A Day From A Hangman's Life focusses on Nata Mallick, the hangman who ultimately carried out the task of overseeing the final moments of Dhananjoy Chatterjee's life. Chatterjee, as is well known, was sentenced to death on charges of raping and murdering Hetal Parekh, a schoolgirl. The film, predictably, starts off with showing a whole slew of newspaper clippings about the crime, the death sentence, the various appeals against it, the grisly details of and speculations about the execution in a country which was about to witness a hanging after several years, and last but by no means the least, about Nata himself. The hangman occupied a huge space in the collective public imagination, being portrayed in a variety of ways -- from being a god-fearing person simply going about his job, to being a bloodthirsty monster almost, eagerly anticipating Dhananjoy's death at his hands. Joshy Joseph's film is basically an extended interview with Nata, going through all the phases. In the beginning, he is welcomed by Nata himself into his home. Towards the end, however, the hangman gets increasingly resentful about the fact that Joseph tries to get more footage of him than he approves of. His chief grouse is that he's not making any money, although he is the 'hero' in this documentary. Throughout, the audience is shown several facets of Nata the showman, who shamelessly plays to the gallery, milking his fifteen moments of fame for all he is worth. It is a film also partially about relentless media intrusion. In no way, however, does this documentary deserve even a fraction of the huge publicity it has garnered, if we are to consider it in terms of cinematic excellence alone. Even the one semi-original touch in the docu-drama, the metaphor of the cat, is stretched thin by being over-used. A Day From A Hangman's Life, then, becomes a classic example of (state) censorship providing a huge boost to an otherwise tame and mediocre offering.

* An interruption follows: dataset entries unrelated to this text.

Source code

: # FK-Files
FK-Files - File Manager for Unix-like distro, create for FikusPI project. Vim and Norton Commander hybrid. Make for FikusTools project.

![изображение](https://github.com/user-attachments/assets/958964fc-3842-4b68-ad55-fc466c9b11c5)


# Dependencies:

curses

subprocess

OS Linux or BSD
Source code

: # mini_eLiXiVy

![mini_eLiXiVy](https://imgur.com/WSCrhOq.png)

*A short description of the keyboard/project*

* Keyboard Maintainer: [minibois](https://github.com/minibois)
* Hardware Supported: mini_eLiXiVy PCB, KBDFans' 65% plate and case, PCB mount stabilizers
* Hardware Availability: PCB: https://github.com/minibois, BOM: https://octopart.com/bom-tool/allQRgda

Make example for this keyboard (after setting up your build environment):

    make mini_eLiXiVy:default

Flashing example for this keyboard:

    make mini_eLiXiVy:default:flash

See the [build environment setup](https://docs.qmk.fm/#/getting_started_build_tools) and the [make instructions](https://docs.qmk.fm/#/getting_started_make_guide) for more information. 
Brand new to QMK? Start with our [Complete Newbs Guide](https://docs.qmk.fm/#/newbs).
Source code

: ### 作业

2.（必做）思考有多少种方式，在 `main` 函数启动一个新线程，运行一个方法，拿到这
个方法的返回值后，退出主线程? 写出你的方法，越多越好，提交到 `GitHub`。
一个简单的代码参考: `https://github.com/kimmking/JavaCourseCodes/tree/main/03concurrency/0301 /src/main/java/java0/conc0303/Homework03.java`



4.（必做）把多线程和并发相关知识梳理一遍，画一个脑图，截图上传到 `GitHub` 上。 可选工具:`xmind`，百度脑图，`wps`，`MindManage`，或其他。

Speculation over Mr. Buddhadeb Bhattacharjee's knee-jerk reaction on viewing the film's posters at Nandan provided a more fruitful way of discussing the whole issue of censorship connected with the film. Reports suggest that our Hon'ble CM did not even watch the film, but banned it outright. My friend and I derived much amusement from the thought that getting him to actually watch the film would probably result in the lifting of the ban on it. The notable thing in this case, of course, is that the official reason for the film being pulled out of Nandan was insufficient ticket sales, and not the CM's disapproval.
Those of us who had expected the discussion that followed the screening at K.P.Basu to throw up any interesting (or even relevant) issues dealing with the reasons and methods behind censorship were sadly disappointed. Taslima Nasreen, one of the three panelists, failed to turn up. Sujato Bhadro, the first speaker, made a few relevant points as he recounted his own experience in having his documentary on Dhananjoy not being granted a censor board certificate. However, his address was mostly filled with obvious statements about the very basic premise that such a phenomenon as censorship actually does exist and that governments are mostly responsible for it. As students of censorship, we had gone to the talk knowing this very well, so for us at least, the discussion had little or no value. Moreover, statements like, " The Government usually almost never tells the truth, but the opposition always does so." smacked of being excessively simplistic and laughable. Vidyarthi Chatterjee, who spoke next, did not even try to veer close to the issue of censorship. He bypassed the topic altogether and proceeded to read out a long, bland essay about Joseph's film, lambasting Nata in the process. All in all, the most lively and entertaining bit in the whole discussion came towards the end, when both the speakers were engaged in a verbal duel with a certain JUDEean member in the audience, not realising that she was essentially agreeing with the very obvious points they'd made but was also asking a different question of her own!